What will all this add up to? Will Healthy Living Centres solve the problems of impoverished communities, or will they simply contain them? Certainly, their development seems assured given so many interested parties, and such potent central government support. In the short term, HLCs fit the current climate too well to fail. They may well do something to offset the rampant uncertainty that destabilises communities and families, and they may also restore human relationships to centre stage in the meeting of some needs, counterbalancing increasingly impersonal medical and social care.

Is this enough? In the background lies the reality of continuing economic instability, unemployment and widening income differentials. If we want to be healthy, self-confident and self-reliant then we need to live in families and communities which are consistent and responsive to individuals, not a society that is hot on success and tough on failure.4

The social exclusion in employment, education and access to leisure time and facilities that is such a prominent feature of our society is not consistent with the goal of a healthy nation.
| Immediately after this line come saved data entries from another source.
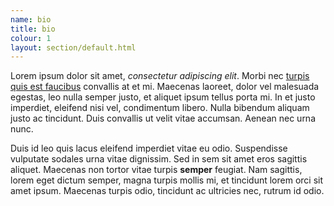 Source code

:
 ```yaml
---
name: bio
title: bio
colour: 1
layout: section/default.html
---
```


Lorem ipsum dolor sit amet, *consectetur adipiscing elit*. Morbi nec [turpis quis est faucibus](#) convallis at et mi. Maecenas laoreet, dolor vel malesuada egestas, leo nulla semper justo, et aliquet ipsum tellus porta mi. In et justo imperdiet, eleifend nisi vel, condimentum libero. Nulla bibendum aliquam justo ac tincidunt. Duis convallis ut velit vitae accumsan. Aenean nec urna nunc.
    
Duis id leo quis lacus eleifend imperdiet vitae eu odio. Suspendisse vulputate sodales urna vitae dignissim. Sed in sem sit amet eros sagittis aliquet. Maecenas non tortor vitae turpis **semper** feugiat. Nam sagittis, lorem eget dictum semper, magna turpis mollis mi, et tincidunt lorem orci sit amet ipsum. Maecenas turpis odio, tincidunt ac ultricies nec, rutrum id odio.
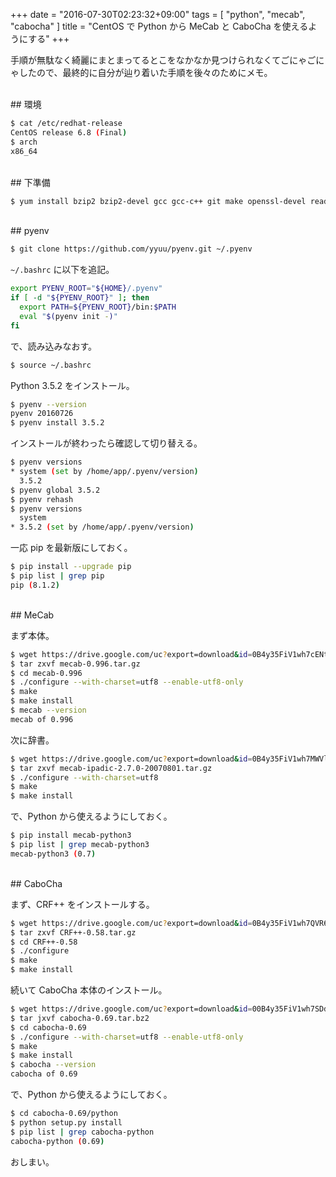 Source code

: +++
date = "2016-07-30T02:23:32+09:00"
tags = [ "python", "mecab", "cabocha" ]
title = "CentOS で Python から MeCab と CaboCha を使えるようにする"
+++

手順が無駄なく綺麗にまとまってるとこをなかなか見つけられなくてごにゃごにゃしたので、最終的に自分が辿り着いた手順を後々のためにメモ。

<!--more-->

<br />
## 環境

``` sh
$ cat /etc/redhat-release
CentOS release 6.8 (Final)
$ arch
x86_64
```

<br />
## 下準備

``` sh
$ yum install bzip2 bzip2-devel gcc gcc-c++ git make openssl-devel readline-devel sqlite sqlite-devel zlib-devel
```

<br />
## pyenv

``` sh
$ git clone https://github.com/yyuu/pyenv.git ~/.pyenv
```

`~/.bashrc` に以下を追記。

``` sh
export PYENV_ROOT="${HOME}/.pyenv"
if [ -d "${PYENV_ROOT}" ]; then
  export PATH=${PYENV_ROOT}/bin:$PATH
  eval "$(pyenv init -)"
fi
```

で、読み込みなおす。

``` sh
$ source ~/.bashrc
```

Python 3.5.2 をインストール。

``` sh
$ pyenv --version
pyenv 20160726
$ pyenv install 3.5.2
```

インストールが終わったら確認して切り替える。

``` sh
$ pyenv versions
* system (set by /home/app/.pyenv/version)
  3.5.2
$ pyenv global 3.5.2
$ pyenv rehash
$ pyenv versions
  system
* 3.5.2 (set by /home/app/.pyenv/version)
```

一応 pip を最新版にしておく。

``` sh
$ pip install --upgrade pip
$ pip list | grep pip
pip (8.1.2)
```

<br />
## MeCab

まず本体。

``` sh
$ wget https://drive.google.com/uc?export=download&id=0B4y35FiV1wh7cENtOXlicTFaRUE -O mecab-0.996.tar.gz
$ tar zxvf mecab-0.996.tar.gz
$ cd mecab-0.996
$ ./configure --with-charset=utf8 --enable-utf8-only
$ make
$ make install
$ mecab --version
mecab of 0.996
```

次に辞書。

``` sh
$ wget https://drive.google.com/uc?export=download&id=0B4y35FiV1wh7MWVlSDBCSXZMTXM -O mecab-ipadic-2.7.0-20070801.tar.gz
$ tar zxvf mecab-ipadic-2.7.0-20070801.tar.gz
$ ./configure --with-charset=utf8
$ make
$ make install
```

で、Python から使えるようにしておく。

``` sh
$ pip install mecab-python3
$ pip list | grep mecab-python3
mecab-python3 (0.7)
```

<br />
## CaboCha

まず、CRF++ をインストールする。

``` sh
$ wget https://drive.google.com/uc?export=download&id=0B4y35FiV1wh7QVR6VXJ5dWExSTQ -O CRF++-0.58.tar.gz
$ tar zxvf CRF++-0.58.tar.gz
$ cd CRF++-0.58
$ ./configure
$ make
$ make install
```

続いて CaboCha 本体のインストール。

``` sh
$ wget https://drive.google.com/uc?export=download&id=00B4y35FiV1wh7SDd1Q1dUQkZQaUU -O cabocha-0.69.tar.bz2
$ tar jxvf cabocha-0.69.tar.bz2
$ cd cabocha-0.69
$ ./configure --with-charset=utf8 --enable-utf8-only
$ make
$ make install
$ cabocha --version
cabocha of 0.69
```

で、Python から使えるようにしておく。

``` sh
$ cd cabocha-0.69/python
$ python setup.py install
$ pip list | grep cabocha-python
cabocha-python (0.69)
```

おしまい。
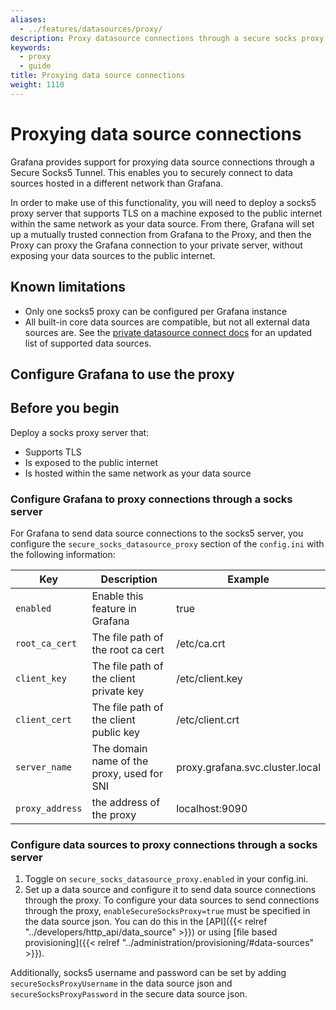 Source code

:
 ```yaml
---
aliases:
  - ../features/datasources/proxy/
description: Proxy datasource connections through a secure socks proxy.
keywords:
  - proxy
  - guide
title: Proxying data source connections
weight: 1110
---
```


# Proxying data source connections

Grafana provides support for proxying data source connections through a Secure Socks5 Tunnel. This enables you to securely connect to data sources hosted in a different network than Grafana.

In order to make use of this functionality, you will need to deploy a socks5 proxy server that supports TLS on a machine exposed to the public internet within the same network as your data source. From there, Grafana will set up a mutually trusted connection from Grafana to the Proxy, and then the Proxy can proxy the Grafana connection to your private server, without exposing your data sources to the public internet.

## Known limitations

- Only one socks5 proxy can be configured per Grafana instance
- All built-in core data sources are compatible, but not all external data sources are. See the [private datasource connect docs](https://grafana.com/docs/grafana-cloud/data-configuration/configure-private-datasource-connect/#known-limitations) for an updated list of supported data sources.

## Configure Grafana to use the proxy

## Before you begin

Deploy a socks proxy server that:
- Supports TLS
- Is exposed to the public internet
- Is hosted within the same network as your data source

### Configure Grafana to proxy connections through a socks server

For Grafana to send data source connections to the socks5 server, you configure the `secure_socks_datasource_proxy` section of the `config.ini` with the following information:

| Key             | Description                                | Example                         |
| --------------- | ------------------------------------------ | ------------------------------- |
| `enabled`       | Enable this feature in Grafana             | true                            |
| `root_ca_cert`  | The file path of the root ca cert          | /etc/ca.crt                     |
| `client_key`    | The file path of the client private key    | /etc/client.key                 |
| `client_cert`   | The file path of the client public key     | /etc/client.crt                 |
| `server_name`   | The domain name of the proxy, used for SNI | proxy.grafana.svc.cluster.local |
| `proxy_address` | the address of the proxy                   | localhost:9090                  |

### Configure data sources to proxy connections through a socks server

1. Toggle on `secure_socks_datasource_proxy.enabled` in your config.ini.
2. Set up a data source and configure it to send data source connections through the proxy. To configure your data sources to send connections through the proxy, `enableSecureSocksProxy=true` must be specified in the data source json. You can do this in the [API]({{< relref "../developers/http_api/data_source" >}}) or using [file based provisioning]({{< relref "../administration/provisioning/#data-sources" >}}).

Additionally, socks5 username and password can be set by adding `secureSocksProxyUsername` in the data source json and `secureSocksProxyPassword` in the secure data source json.
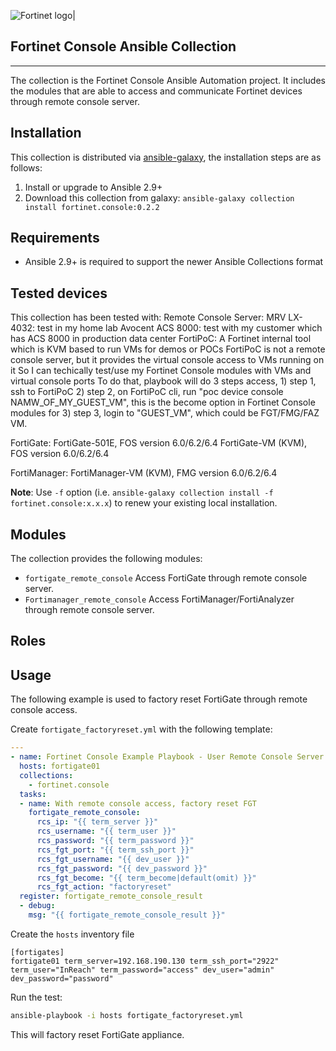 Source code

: ![Fortinet logo|](https://upload.wikimedia.org/wikipedia/commons/thumb/6/62/Fortinet_logo.svg/320px-Fortinet_logo.svg.png)

## Fortinet Console Ansible Collection
***

The collection is the Fortinet Console Ansible Automation project. It includes the modules that are able to access and communicate Fortinet devices through remote console server.

## Installation
This collection is distributed via [ansible-galaxy](https://galaxy.ansible.com/), the installation steps are as follows:

1. Install or upgrade to Ansible 2.9+
2. Download this collection from galaxy: `ansible-galaxy collection install fortinet.console:0.2.2`

## Requirements
* Ansible 2.9+ is required to support the newer Ansible Collections format

## Tested devices
This collection has been tested with:
Remote Console Server:
  MRV LX-4032:
    test in my home lab
  Avocent ACS 8000:
    test with my customer which has ACS 8000 in production data center
  FortiPoC:
    A Fortinet internal tool which is KVM based to run VMs for demos or POCs
    FortiPoC is not a remote console server, but it provides the virtual console access to VMs running on it
    So I can techically test/use my Fortinet Console modules with VMs and virtual console ports
    To do that, playbook will do 3 steps access,
    1) step 1, ssh to FortiPoC
    2) step 2, on FortiPoC cli, run "poc device console NAMW_OF_MY_GUEST_VM", this is the become option in Fortinet Console modules for
    3) step 3, login to "GUEST_VM", which could be FGT/FMG/FAZ VM.

FortiGate:
  FortiGate-501E, FOS version 6.0/6.2/6.4
  FortiGate-VM (KVM), FOS version 6.0/6.2/6.4

FortiManager:
  FortiManager-VM (KVM), FMG version 6.0/6.2/6.4


__Note__: Use `-f` option (i.e. `ansible-galaxy collection install -f fortinet.console:x.x.x`) to renew your existing local installation.


## Modules
The collection provides the following modules:


* `fortigate_remote_console` Access FortiGate through remote console server.
* `Fortimanager_remote_console` Access FortiManager/FortiAnalyzer through remote console server.

## Roles


## Usage
The following example is used to factory reset FortiGate through remote console access.

Create `fortigate_factoryreset.yml` with the following template:
```yaml
---
- name: Fortinet Console Example Playbook - User Remote Console Server to Factory Reset FortiGate Firewall
  hosts: fortigate01
  collections:
    - fortinet.console
  tasks:
  - name: With remote console access, factory reset FGT
    fortigate_remote_console:
      rcs_ip: "{{ term_server }}"
      rcs_username: "{{ term_user }}"
      rcs_password: "{{ term_password }}"
      rcs_fgt_port: "{{ term_ssh_port }}"
      rcs_fgt_username: "{{ dev_user }}"
      rcs_fgt_password: "{{ dev_password }}"
      rcs_fgt_become: "{{ term_become|default(omit) }}"
      rcs_fgt_action: "factoryreset"
  register: fortigate_remote_console_result
  - debug:
    msg: "{{ fortigate_remote_console_result }}"
```
Create the `hosts` inventory file
```
[fortigates]
fortigate01 term_server=192.168.190.130 term_ssh_port="2922" term_user="InReach" term_password="access" dev_user="admin" dev_password="password"

```

Run the test:
```bash
ansible-playbook -i hosts fortigate_factoryreset.yml
```

This will factory reset FortiGate appliance.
Health goes with wealth, and redistribution of income seems to be the best route to redistribution of well-being, even if it is not on the political agenda.5

Until the affluent social classes who support New Labour accept that their contribution to the nation’s common wealth must increase and their privileges decrease, HLCs will remain a popular idea and, like their American role models, a social necessity in an unjust society.

References

1 Weaver J. Central Preservation. BMA News Review, 27 March1999.

2 Jowell T. Seminar on healthy living centres. Department of Health, 2 April 1998.

3 Krout, Cutler and Coward. Correlates of Senior Centre participation: a national analysis. The Gerontologist 1990;30(1):72-9.

4 Kraemer S, Roberts J. The politics of attachment; towards a secure society. London: Free Association Books, 1996.

5 Quick A, Wilkinson R. Income & health. Socialist Health Association, 1991.